AURORA, Colo. (CBS4)– The victim of a lotto scam wasn’t replying to emails on her computer or even answering the phone– she claims she was targeted in person.
The victim, identified only as “Jane” was buying groceries at a Sprouts Market in Aurora when she was approached by a woman speaking broken English who said she needed help. Before the end of the day Jane had been scammed out of $11,000.
The female suspect was with a man who the victim would later learn was an accomplice. The woman said she needed help to collect winnings from her lottery ticket.
“That’s why I trusted them. They both looked so honest, very honest, they just needed help,” said Jane.
Jane said the man pretended to call someone from the lottery to verify the numbers. He came back with instructions.
“Yes those were the numbers, this is what you have to do because you’re an illegal. You can’t get your green card today but you need somebody to vouch for you,” said Jane.
Jane said the man agreed to help the woman so then Jane decided to help as well. She thought the woman needed money for a transaction fee.
Jane went to several banks, including Bellco Credit Union, and gathered together $11,000.
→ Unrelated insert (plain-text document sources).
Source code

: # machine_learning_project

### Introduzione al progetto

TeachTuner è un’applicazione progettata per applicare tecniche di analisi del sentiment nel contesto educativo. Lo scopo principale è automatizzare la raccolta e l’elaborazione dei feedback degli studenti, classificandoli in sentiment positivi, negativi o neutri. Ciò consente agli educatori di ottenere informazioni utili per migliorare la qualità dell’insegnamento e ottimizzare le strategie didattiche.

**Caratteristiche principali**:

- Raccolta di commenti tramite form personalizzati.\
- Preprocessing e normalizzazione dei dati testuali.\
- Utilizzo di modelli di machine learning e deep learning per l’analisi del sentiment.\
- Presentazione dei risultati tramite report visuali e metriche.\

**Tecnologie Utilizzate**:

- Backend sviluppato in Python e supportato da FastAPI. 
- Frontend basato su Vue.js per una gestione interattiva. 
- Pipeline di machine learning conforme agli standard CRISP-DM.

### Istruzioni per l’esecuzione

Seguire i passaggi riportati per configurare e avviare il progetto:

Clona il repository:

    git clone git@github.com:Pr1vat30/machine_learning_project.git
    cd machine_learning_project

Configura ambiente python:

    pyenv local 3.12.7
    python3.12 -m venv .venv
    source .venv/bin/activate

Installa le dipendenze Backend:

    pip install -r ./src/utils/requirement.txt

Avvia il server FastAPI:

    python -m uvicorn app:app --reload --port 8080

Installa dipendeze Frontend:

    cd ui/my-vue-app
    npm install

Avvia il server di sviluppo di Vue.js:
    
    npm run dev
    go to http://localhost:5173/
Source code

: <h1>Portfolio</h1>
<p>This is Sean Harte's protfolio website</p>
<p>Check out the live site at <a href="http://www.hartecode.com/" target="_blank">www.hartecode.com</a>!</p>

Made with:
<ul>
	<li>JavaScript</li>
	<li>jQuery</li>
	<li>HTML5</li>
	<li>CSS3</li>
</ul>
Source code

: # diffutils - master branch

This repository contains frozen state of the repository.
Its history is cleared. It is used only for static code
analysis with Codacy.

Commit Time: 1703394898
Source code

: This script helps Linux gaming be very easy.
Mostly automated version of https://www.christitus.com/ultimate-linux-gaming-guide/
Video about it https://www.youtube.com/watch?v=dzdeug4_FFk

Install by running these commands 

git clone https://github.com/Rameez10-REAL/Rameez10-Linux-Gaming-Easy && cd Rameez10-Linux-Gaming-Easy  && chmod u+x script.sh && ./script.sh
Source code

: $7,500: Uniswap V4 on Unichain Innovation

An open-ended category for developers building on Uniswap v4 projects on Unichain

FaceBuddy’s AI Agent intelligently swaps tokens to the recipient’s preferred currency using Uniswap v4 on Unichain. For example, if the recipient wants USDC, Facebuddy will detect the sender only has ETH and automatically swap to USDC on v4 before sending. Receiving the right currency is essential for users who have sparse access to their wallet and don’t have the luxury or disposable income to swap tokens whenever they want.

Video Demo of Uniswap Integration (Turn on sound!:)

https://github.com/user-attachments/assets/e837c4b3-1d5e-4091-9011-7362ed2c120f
The man claimed they would need paperwork from an Office Depot. While he went inside the woman asked Jane for a favor, a bottle of water from Sprouts to quench her thirst. Jane left her money in the car with the woman.
“I came back out with the water for the three of us and she was gone and he was gone,” said Jane.
That’s when she realized she had been scammed despite the woman’s genuine demeanor.
“She would reach up and hold my hand, thanking me, she said, ‘I need to get back to Argentina where my parents live,'” said Jane.
Jane said she hopes her story will help others avoid being scammed in the future.
“Be aware, be aware. Anytime anyone asks you for anything, just question it, be aware,” said Jane.
Police in Aurora said they had a very similar case last month where a woman lost $3,500. They believe another case in Fort Collins might also be connected. That case involved the loss of more than $22,000.